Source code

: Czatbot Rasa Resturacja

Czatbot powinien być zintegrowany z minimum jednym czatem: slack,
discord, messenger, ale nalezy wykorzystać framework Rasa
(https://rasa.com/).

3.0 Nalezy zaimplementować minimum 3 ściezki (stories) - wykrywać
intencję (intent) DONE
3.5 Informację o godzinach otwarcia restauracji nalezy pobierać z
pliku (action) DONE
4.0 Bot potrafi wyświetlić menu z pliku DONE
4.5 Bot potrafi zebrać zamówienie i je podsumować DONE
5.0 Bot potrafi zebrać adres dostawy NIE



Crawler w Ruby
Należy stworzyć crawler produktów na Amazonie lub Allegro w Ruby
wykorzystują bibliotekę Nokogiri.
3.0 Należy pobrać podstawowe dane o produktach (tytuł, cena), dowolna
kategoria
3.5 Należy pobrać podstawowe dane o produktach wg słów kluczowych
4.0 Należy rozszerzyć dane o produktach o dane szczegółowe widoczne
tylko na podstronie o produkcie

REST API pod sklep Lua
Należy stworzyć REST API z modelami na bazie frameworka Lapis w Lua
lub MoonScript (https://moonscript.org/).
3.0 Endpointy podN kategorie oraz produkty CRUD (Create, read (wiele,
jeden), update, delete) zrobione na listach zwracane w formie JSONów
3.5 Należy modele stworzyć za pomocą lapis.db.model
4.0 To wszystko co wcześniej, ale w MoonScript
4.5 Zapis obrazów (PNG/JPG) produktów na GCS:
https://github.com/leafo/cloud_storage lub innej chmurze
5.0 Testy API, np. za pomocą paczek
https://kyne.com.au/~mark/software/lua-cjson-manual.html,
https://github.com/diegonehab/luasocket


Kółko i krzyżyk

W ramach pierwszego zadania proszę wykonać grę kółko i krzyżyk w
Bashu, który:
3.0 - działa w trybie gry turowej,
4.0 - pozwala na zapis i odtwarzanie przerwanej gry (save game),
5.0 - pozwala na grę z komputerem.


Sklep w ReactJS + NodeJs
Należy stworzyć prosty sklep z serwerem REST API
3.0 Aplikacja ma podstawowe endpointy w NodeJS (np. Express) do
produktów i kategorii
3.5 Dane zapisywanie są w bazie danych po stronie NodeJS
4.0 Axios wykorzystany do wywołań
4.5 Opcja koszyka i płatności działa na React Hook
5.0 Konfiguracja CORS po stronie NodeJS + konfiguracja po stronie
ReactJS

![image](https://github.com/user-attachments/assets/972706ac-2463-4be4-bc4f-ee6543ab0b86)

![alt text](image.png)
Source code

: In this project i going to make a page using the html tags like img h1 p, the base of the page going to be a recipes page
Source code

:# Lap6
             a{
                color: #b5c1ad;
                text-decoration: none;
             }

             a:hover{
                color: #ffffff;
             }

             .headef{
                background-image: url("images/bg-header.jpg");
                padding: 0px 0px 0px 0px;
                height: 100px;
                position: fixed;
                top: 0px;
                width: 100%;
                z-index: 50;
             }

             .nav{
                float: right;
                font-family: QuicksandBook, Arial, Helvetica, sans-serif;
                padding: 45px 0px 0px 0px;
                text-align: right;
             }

───

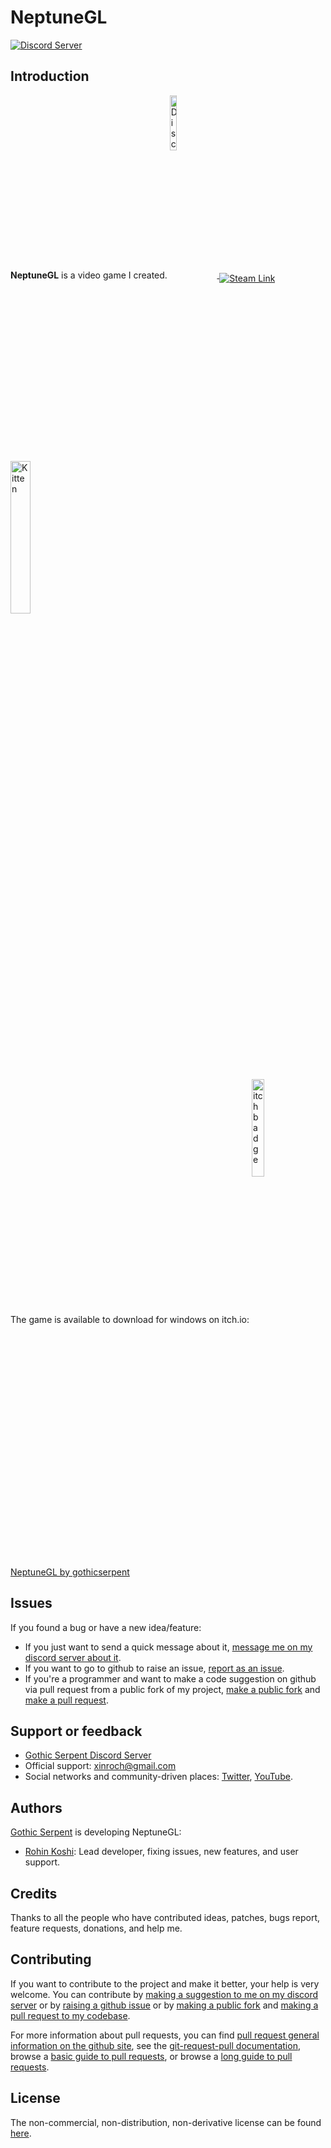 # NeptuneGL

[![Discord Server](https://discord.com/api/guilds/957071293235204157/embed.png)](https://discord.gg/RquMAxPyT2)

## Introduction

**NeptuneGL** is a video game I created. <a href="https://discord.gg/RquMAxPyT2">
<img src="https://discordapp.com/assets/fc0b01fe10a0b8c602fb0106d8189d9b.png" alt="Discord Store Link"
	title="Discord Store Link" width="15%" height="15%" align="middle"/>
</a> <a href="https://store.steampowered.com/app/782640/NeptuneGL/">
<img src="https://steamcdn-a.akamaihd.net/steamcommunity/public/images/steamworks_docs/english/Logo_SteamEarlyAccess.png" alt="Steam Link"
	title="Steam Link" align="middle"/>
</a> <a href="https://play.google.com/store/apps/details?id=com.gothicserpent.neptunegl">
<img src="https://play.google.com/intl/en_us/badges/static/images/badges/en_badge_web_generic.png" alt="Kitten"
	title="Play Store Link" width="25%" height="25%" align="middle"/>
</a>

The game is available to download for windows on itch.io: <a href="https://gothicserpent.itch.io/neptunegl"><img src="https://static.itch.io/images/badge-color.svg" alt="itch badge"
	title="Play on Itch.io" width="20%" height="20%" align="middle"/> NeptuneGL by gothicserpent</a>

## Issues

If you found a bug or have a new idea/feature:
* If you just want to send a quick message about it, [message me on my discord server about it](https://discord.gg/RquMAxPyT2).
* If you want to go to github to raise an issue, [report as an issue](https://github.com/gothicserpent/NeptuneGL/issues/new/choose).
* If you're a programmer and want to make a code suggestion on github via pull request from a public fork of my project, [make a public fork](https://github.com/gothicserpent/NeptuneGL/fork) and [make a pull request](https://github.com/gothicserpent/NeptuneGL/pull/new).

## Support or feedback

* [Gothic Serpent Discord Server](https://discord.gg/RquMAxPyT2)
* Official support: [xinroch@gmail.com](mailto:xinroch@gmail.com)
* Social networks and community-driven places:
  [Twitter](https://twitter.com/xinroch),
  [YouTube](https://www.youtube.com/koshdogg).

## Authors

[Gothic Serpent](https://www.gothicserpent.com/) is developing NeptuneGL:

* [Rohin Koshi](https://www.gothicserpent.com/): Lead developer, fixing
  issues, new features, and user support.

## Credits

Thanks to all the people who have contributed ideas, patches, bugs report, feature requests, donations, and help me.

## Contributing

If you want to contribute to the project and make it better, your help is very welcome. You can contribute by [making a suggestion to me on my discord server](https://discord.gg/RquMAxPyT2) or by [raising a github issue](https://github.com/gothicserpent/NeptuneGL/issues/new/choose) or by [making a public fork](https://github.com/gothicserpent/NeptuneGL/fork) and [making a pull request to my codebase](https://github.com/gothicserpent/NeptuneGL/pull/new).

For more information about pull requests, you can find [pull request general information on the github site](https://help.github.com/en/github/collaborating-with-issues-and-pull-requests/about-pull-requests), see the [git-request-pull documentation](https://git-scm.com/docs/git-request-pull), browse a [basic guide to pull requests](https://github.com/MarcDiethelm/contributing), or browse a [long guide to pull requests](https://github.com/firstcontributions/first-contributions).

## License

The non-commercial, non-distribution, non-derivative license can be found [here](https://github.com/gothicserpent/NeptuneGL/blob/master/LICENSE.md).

───

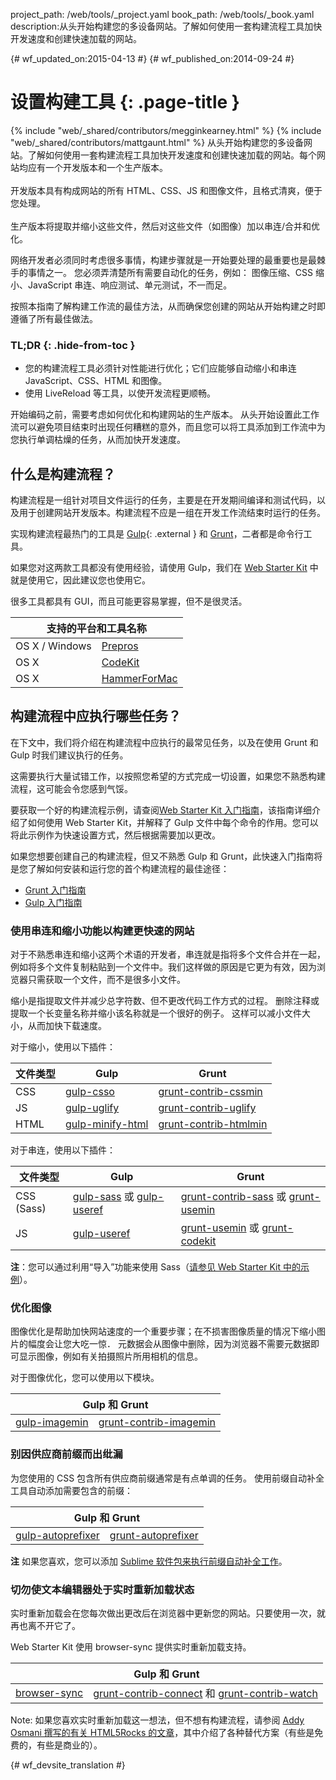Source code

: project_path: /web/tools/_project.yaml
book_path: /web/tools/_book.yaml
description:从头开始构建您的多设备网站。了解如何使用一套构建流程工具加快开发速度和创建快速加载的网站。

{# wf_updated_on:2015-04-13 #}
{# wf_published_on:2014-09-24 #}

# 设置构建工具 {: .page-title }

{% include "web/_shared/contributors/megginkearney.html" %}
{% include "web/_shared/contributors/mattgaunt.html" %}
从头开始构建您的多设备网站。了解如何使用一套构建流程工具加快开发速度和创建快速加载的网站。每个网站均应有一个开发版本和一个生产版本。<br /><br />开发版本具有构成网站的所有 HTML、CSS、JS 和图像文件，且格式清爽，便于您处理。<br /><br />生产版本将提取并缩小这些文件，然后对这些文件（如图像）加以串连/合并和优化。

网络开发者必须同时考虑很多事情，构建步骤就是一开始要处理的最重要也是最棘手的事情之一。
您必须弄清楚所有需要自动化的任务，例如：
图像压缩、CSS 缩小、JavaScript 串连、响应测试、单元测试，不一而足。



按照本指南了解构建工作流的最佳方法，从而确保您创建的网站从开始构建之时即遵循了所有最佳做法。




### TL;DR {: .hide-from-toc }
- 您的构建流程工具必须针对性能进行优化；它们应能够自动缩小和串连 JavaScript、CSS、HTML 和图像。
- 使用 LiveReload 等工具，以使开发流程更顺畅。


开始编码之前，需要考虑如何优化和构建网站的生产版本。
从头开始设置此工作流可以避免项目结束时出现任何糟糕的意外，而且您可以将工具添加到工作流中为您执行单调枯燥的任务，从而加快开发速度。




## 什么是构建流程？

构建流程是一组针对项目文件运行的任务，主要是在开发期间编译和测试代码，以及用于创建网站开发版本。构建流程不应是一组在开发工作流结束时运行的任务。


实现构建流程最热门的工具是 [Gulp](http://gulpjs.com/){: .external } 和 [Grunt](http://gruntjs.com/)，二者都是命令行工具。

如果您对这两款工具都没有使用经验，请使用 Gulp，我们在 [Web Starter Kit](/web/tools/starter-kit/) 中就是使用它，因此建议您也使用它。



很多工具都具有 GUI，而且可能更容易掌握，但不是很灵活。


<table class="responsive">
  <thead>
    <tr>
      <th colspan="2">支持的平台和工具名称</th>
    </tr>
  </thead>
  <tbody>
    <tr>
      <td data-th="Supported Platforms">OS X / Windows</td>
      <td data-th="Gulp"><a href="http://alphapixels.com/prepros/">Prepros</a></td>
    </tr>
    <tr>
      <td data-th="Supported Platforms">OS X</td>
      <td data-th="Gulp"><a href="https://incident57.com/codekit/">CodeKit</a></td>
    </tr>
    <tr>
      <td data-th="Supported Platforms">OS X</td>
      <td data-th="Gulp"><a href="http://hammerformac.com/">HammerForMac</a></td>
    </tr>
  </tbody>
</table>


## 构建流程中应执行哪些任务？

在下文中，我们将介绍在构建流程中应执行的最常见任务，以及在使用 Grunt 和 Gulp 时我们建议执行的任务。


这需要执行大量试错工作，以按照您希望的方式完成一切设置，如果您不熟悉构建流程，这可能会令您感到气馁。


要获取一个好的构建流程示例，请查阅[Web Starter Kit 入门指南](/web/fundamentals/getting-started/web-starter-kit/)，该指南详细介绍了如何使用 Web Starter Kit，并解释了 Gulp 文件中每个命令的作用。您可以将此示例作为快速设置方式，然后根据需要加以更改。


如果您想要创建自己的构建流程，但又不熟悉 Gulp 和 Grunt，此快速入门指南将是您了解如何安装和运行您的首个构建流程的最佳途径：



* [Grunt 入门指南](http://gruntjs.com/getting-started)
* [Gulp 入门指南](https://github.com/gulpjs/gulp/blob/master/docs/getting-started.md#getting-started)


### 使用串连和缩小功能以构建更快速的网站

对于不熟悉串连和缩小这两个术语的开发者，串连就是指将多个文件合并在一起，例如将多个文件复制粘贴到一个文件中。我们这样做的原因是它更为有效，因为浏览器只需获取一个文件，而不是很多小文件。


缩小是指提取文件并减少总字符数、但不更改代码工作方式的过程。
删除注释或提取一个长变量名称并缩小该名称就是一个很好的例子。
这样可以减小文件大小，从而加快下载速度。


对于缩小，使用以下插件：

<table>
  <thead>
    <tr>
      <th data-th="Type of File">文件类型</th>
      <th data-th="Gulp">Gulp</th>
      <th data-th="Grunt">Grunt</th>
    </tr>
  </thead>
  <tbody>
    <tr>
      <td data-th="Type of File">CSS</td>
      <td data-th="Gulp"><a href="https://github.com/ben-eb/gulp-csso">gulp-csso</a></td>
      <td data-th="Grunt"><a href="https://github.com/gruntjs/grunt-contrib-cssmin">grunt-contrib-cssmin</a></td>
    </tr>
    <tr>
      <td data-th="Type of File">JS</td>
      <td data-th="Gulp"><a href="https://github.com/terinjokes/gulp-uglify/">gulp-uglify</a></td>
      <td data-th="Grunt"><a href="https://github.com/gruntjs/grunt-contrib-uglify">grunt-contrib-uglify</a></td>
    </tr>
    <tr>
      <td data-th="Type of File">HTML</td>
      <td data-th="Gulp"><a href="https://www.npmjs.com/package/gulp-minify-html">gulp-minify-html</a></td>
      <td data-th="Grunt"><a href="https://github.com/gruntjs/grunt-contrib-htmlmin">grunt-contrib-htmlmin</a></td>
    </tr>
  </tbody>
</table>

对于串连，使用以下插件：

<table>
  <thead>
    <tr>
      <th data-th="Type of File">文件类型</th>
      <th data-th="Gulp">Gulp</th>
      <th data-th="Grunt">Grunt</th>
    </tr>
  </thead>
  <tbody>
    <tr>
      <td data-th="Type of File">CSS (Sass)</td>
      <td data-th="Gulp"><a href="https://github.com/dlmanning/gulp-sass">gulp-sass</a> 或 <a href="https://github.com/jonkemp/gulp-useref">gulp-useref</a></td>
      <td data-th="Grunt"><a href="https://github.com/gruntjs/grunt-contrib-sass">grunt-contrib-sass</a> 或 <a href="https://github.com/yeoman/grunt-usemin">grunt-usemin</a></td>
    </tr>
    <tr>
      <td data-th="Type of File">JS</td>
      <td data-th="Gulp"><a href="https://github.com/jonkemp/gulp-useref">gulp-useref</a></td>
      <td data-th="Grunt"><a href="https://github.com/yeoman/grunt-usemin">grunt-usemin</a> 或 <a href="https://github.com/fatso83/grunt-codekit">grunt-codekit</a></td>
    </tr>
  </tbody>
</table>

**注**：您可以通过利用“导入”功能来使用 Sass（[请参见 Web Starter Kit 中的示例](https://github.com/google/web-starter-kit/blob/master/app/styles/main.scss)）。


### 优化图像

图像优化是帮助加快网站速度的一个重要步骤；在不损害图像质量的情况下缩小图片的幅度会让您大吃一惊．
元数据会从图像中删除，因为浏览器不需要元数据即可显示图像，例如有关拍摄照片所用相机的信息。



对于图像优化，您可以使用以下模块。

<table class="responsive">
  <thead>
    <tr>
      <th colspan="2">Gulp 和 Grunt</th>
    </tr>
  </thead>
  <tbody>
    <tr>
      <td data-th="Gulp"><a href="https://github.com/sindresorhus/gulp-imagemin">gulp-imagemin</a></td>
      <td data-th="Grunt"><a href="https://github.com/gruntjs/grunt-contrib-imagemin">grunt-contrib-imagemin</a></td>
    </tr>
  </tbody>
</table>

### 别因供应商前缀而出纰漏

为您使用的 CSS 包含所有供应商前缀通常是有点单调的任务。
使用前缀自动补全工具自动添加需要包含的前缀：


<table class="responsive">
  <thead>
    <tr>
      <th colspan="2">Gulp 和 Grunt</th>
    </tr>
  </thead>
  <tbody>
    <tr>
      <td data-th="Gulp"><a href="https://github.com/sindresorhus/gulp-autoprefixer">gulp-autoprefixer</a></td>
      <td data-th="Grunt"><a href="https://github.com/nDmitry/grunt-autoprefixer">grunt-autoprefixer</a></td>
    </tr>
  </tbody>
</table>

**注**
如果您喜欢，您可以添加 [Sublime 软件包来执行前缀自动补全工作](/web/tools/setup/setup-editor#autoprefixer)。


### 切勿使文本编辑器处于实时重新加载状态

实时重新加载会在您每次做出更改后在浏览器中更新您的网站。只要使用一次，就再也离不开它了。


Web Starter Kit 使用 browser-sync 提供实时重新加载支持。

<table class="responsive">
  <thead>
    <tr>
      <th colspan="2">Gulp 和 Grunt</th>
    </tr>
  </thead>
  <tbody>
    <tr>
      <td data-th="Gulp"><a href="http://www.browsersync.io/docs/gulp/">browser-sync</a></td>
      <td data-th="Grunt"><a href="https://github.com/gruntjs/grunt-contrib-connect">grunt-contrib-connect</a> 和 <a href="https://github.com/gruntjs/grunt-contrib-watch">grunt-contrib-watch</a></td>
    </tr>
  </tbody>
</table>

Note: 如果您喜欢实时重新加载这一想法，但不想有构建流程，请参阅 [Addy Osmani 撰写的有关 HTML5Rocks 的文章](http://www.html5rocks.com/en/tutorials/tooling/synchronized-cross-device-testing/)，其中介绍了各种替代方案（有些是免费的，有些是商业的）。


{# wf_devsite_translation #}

───

-- Your task --
Begin with the line above that has "## Introduction" and continue through the line that has "server about it](https://discord.gg/RquMAxPyT2).", setting each one down exactly. Stop there.

-- Task answer --
## Introduction

**NeptuneGL** is a video game I created. <a href="https://discord.gg/RquMAxPyT2">
<img src="https://discordapp.com/assets/fc0b01fe10a0b8c602fb0106d8189d9b.png" alt="Discord Store Link"
	title="Discord Store Link" width="15%" height="15%" align="middle"/>
</a> <a href="https://store.steampowered.com/app/782640/NeptuneGL/">
<img src="https://steamcdn-a.akamaihd.net/steamcommunity/public/images/steamworks_docs/english/Logo_SteamEarlyAccess.png" alt="Steam Link"
	title="Steam Link" align="middle"/>
</a> <a href="https://play.google.com/store/apps/details?id=com.gothicserpent.neptunegl">
<img src="https://play.google.com/intl/en_us/badges/static/images/badges/en_badge_web_generic.png" alt="Kitten"
	title="Play Store Link" width="25%" height="25%" align="middle"/>
</a>

The game is available to download for windows on itch.io: <a href="https://gothicserpent.itch.io/neptunegl"><img src="https://static.itch.io/images/badge-color.svg" alt="itch badge"
	title="Play on Itch.io" width="20%" height="20%" align="middle"/> NeptuneGL by gothicserpent</a>

## Issues

If you found a bug or have a new idea/feature:
* If you just want to send a quick message about it, [message me on my discord server about it](https://discord.gg/RquMAxPyT2).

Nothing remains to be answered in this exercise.